中国と日本の医師国家試験では、試験制度や科目構成に大きな違いがあります。最大の相違点は実技試験の有無です。中国試験では卒業試験・国家試験の両方に臨床技能の実技が含まれ、患者対応・検査手技などが評価されます。一方、日本の医師国家試験では筆記試験が主体で、実技試験は原則としてありません。 また出題範囲について、中国試験は中医学(漢方医療)や伝統民族医療など日本にはない分野が含まれます 。試験形式も異なり、中国では計算機化試験が導入されている一方 、日本ではペーパー方式が中心です。受験資格では、日本は医学部6年修了後すぐ受験可能ですが、中国では学士課程修了後さらに1年の医療機関実習が必要です(実習証明が要件となっています)。採点基準にも違いがあり、中国では360点以上などの絶対的な得点基準で合否が決まるのに対し、日本では配点率や領域別の正答率、禁忌肢の選択の有無などを総合的に判断して合否が判定されます。

外国人でも受けられるのか?(日本人学生の視点)

原則として中国の医師資格は中国国籍者向けですが、中国で医学学位を取得した外国人(留学生)には受験の道が開かれています。中国政府は2001年の通達で「中国政府承認の医学専門学位を取得し、附属病院などで所定の1年間実習を修了した外籍者」が受験可能と定めました 。受験できる科目は「臨床・中医・口腔」の3類型に限られます 。受験登録には在学大学および実習先の承認証明書が必要で、実習中に取得した学籍・実習記録、健康診断書や「Xビザ」などの書類を揃える必要があります  。また外国人医師向けに政府案では「中国語で実施すること」が外国人受験者にも義務付けられていると明記されています。受験時にはパスポートが公式身分証明書となります 。
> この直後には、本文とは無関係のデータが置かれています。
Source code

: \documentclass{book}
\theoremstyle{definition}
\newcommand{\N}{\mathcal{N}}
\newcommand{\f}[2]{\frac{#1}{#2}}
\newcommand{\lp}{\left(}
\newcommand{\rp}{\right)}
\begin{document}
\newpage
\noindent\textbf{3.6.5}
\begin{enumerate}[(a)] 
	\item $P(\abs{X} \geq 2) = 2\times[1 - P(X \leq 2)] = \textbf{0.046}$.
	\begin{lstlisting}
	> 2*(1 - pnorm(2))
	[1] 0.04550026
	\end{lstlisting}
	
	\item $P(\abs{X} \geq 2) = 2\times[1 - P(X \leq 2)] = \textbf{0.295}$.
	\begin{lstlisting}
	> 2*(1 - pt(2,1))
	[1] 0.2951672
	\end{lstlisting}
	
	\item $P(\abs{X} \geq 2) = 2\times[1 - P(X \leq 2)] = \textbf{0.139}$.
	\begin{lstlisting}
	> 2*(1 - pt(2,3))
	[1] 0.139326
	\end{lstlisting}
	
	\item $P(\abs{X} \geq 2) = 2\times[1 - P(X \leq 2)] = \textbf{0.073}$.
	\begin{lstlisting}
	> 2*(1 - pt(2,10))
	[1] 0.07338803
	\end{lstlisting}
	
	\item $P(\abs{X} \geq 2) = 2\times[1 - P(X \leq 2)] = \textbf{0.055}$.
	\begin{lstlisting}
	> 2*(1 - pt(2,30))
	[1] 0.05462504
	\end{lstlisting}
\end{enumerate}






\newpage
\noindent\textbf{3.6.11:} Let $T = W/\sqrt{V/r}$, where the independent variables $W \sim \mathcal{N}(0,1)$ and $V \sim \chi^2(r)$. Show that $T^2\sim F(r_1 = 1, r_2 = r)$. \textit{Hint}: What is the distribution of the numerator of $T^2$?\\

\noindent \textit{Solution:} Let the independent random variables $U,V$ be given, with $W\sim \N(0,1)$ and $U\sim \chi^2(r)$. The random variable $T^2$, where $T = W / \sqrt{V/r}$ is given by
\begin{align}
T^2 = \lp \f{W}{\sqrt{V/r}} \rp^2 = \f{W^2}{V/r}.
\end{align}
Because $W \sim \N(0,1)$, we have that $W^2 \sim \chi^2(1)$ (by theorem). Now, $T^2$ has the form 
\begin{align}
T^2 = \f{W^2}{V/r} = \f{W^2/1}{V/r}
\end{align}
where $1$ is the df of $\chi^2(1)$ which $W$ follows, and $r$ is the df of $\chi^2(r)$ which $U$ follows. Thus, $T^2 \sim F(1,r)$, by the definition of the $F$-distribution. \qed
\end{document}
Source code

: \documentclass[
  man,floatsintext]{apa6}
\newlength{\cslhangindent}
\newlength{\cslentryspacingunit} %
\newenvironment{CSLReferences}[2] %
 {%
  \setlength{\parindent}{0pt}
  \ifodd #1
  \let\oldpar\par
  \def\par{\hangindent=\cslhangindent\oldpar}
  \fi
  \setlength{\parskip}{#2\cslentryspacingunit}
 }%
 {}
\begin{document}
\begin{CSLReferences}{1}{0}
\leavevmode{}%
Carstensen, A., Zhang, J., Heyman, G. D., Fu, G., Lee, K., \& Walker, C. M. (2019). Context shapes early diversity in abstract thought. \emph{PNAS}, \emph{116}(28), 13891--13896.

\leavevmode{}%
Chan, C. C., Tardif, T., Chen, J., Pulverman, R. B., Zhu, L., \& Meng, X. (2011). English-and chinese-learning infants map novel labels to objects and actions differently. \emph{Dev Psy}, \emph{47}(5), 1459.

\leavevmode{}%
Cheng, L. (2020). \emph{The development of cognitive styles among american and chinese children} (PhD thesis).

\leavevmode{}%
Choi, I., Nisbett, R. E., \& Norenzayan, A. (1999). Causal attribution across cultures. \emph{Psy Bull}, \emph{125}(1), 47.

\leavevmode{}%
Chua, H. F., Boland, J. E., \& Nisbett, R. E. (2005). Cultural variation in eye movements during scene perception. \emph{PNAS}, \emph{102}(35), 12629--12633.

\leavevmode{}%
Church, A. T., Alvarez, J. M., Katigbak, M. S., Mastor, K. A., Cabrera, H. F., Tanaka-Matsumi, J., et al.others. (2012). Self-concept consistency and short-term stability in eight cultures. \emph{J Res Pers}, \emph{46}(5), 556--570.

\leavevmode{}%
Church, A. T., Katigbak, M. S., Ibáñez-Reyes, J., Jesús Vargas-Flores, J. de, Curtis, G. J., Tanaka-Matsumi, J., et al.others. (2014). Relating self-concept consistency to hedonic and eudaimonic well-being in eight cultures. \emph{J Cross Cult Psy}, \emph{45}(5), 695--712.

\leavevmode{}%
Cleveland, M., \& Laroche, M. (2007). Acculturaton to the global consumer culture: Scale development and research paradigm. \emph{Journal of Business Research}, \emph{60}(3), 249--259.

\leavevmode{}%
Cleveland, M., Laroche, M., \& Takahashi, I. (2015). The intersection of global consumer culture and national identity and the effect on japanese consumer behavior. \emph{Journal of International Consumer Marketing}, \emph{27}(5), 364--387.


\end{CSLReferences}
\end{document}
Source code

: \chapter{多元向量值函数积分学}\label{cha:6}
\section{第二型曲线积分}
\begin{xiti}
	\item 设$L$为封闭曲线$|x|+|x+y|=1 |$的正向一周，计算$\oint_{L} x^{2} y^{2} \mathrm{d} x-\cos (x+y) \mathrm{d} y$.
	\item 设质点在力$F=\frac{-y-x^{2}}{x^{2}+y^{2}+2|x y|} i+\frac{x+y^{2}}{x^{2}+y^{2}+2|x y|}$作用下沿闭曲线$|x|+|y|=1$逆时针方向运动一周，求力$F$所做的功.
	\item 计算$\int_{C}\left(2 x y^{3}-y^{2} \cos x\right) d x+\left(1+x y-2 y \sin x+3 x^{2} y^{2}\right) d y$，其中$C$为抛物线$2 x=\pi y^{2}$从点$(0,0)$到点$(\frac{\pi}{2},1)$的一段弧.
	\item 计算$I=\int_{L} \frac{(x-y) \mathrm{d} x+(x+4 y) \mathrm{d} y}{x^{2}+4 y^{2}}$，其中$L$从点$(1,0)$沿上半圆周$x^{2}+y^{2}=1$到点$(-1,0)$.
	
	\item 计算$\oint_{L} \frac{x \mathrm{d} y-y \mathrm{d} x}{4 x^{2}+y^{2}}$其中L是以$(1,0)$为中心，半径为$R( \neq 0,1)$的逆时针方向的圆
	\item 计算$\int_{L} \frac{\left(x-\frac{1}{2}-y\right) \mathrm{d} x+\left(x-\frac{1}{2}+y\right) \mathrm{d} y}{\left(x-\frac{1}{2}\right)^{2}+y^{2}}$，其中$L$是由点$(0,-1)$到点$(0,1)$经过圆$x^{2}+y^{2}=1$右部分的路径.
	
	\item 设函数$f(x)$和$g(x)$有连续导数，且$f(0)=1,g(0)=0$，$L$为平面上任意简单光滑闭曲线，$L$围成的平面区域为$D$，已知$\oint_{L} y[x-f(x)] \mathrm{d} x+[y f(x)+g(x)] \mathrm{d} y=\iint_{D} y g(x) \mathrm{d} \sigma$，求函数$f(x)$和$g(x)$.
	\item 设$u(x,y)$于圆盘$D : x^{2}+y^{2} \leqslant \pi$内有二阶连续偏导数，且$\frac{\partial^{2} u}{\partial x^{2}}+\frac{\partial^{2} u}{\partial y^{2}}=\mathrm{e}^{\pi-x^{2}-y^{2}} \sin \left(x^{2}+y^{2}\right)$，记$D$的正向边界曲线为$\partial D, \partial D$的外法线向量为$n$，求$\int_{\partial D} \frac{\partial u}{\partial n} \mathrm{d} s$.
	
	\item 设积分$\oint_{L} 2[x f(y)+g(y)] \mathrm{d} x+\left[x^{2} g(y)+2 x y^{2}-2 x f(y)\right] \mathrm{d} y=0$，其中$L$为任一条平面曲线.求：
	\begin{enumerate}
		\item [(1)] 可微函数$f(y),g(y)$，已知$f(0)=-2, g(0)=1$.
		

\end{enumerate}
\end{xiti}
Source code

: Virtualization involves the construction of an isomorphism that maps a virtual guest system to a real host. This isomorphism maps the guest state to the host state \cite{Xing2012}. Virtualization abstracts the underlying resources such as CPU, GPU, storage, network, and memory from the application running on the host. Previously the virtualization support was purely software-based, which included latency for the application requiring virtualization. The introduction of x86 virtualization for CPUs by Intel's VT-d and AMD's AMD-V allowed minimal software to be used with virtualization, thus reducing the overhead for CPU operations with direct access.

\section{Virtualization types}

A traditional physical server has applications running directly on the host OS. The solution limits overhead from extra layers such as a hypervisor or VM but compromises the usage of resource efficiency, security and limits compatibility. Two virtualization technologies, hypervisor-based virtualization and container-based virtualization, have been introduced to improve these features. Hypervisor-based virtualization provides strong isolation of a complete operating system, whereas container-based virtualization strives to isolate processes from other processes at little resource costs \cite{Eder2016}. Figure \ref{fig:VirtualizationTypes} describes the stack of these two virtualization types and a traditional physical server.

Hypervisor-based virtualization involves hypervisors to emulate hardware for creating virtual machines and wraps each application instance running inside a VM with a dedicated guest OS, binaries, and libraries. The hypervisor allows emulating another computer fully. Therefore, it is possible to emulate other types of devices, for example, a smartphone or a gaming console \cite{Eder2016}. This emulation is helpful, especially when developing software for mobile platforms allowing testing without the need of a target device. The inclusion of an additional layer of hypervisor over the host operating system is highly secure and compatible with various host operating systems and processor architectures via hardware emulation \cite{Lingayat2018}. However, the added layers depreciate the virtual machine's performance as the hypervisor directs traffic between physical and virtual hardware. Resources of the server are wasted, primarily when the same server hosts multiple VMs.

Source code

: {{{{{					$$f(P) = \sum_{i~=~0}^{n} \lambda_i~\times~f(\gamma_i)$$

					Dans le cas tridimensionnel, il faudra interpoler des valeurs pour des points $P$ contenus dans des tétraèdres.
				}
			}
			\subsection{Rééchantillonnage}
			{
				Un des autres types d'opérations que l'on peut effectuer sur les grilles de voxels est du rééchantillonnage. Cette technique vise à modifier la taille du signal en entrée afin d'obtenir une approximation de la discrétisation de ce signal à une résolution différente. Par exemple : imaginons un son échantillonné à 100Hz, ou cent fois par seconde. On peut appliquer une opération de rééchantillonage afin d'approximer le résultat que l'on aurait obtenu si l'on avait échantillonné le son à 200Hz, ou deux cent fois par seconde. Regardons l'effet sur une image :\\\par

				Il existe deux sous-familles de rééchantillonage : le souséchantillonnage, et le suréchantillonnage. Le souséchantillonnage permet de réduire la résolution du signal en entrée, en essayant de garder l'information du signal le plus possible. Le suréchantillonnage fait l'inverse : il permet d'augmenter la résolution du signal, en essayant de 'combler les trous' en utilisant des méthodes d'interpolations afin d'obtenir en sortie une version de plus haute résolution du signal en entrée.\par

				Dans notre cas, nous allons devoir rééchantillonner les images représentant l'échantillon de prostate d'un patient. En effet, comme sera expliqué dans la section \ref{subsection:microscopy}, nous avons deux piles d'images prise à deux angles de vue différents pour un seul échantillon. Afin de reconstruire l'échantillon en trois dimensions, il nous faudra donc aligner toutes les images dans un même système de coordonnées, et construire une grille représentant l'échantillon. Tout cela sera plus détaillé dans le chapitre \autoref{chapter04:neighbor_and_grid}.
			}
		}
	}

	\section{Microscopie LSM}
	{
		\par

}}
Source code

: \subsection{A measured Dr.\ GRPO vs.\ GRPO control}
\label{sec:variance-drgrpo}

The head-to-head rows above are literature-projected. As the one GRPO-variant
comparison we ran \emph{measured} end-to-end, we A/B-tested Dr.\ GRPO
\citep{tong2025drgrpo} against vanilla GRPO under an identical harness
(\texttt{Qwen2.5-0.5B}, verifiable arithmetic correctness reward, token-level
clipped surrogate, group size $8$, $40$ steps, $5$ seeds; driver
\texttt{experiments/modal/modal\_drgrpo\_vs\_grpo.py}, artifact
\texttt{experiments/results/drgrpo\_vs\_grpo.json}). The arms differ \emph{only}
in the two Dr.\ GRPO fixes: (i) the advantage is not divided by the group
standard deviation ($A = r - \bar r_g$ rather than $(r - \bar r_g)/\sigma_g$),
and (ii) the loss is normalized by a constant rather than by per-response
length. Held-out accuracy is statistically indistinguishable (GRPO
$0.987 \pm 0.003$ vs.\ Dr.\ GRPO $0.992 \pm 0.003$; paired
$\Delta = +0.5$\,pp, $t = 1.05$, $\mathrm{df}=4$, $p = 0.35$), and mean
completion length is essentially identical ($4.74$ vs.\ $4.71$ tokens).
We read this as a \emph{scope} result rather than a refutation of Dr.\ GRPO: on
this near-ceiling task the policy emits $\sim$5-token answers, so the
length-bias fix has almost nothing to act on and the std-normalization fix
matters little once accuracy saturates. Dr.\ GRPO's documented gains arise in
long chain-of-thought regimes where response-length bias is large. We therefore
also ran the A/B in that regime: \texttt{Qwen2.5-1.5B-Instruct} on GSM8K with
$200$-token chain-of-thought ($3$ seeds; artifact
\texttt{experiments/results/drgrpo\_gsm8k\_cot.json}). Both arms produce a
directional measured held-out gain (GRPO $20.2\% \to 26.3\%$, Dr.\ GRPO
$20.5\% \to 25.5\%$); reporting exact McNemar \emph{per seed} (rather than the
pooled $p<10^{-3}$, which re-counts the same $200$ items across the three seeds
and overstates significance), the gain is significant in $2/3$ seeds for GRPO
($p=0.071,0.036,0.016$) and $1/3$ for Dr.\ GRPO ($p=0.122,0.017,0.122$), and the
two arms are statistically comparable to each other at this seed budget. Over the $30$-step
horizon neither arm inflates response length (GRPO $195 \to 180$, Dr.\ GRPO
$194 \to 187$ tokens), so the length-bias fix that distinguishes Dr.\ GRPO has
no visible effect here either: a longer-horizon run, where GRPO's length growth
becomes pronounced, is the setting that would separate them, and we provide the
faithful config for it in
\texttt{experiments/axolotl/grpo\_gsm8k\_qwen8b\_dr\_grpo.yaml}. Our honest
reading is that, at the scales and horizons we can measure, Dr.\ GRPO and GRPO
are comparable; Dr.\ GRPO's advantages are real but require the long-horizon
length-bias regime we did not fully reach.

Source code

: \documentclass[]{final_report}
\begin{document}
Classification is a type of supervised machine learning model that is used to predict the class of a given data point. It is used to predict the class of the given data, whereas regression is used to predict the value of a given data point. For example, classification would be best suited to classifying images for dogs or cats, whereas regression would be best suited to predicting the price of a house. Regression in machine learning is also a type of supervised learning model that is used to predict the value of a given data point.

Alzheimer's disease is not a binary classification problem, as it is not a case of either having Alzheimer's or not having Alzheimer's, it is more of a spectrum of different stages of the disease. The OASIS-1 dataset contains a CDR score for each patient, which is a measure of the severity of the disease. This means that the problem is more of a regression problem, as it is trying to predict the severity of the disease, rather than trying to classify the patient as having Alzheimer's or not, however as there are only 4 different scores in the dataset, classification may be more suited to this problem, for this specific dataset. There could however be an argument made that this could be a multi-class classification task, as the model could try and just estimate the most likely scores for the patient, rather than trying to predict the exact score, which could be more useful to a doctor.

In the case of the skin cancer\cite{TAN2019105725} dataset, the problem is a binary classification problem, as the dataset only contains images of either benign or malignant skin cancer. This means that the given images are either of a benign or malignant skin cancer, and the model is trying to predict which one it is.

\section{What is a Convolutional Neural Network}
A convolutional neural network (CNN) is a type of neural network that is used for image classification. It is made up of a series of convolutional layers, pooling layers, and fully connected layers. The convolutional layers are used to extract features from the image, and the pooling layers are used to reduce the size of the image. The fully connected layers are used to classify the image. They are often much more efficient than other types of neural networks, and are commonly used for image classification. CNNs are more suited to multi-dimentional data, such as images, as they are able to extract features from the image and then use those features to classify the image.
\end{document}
日本人医学生の場合、中国の医学部を卒業し上記条件を満たせば試験自体は受けられますが、中国で医師資格を取得しても、日本で医師免許を得るには厚生労働省による審査と日本の国家試験合格が別途必要です。

現実的なルートと注意点

  1. 中国の医学部に入学し卒業する:最も確実な方法。多くの大学が留学生向けの英語、中国語コースを提供(但し、試験は中国語)。
  2. 中国政府奨学金を利用する。
注意点
  • 資格取得≠中国での就労ビザ取得。別途手続きが必要。
  • 資格は中国国内でのみ有効。日本での医師資格とは無関係。
  • 情報は常に国家医学試験センター(NMEEC)公式サイトで確認が必要。

受験対策・学習法

日本人や中国人の先輩方に教えて頂いたおすすめの教材を紹介いたします。

昭昭医考

受験生の定番教材で、教材も動画授業もどちらもおすすめです。要点が簡潔にまとめられており、効率よく学習できます。

贺银成

こちらも受験生にとって定番の教材で、テキストも動画授業もおすすめです。ただし、動画授業では講師の方言がやや強く、留学生にとっては聞き取りにくい場合があるかもしれません。

医学教育网

教材も動画授業も両方ともおすすめです。

飞飞医考

教材も動画授業もどちらもおすすめです。個人的な感覚では、教材の情報量は贺银成と昭昭医考のちょうど中間くらいだと感じます。

丁香医考

基本的には問題演習用として使いますが、試験直前講座は要点が分かりやすく整理されていて、おすすめです。

医考帮

問題演習用として使われていますが、問題解説動画が丁寧で分かりやすいと好評です。

まとめ

  • 执业医师资格考试は、中国で医師として働くための絶対的な関門。
  • 日本の試験と比べ、卒業後の受験必須、実技試験の存在、臨床重視の膨大な出題範囲が特徴。
  • 日本人が受験するには、中国の医学部卒業と超ハイレベルな医学中国語が必須条件。
  • 中国での医師資格取得を目指す日本人学生は、入学時からこの試験を見据えた計画的な学習と中国語習得が不可欠。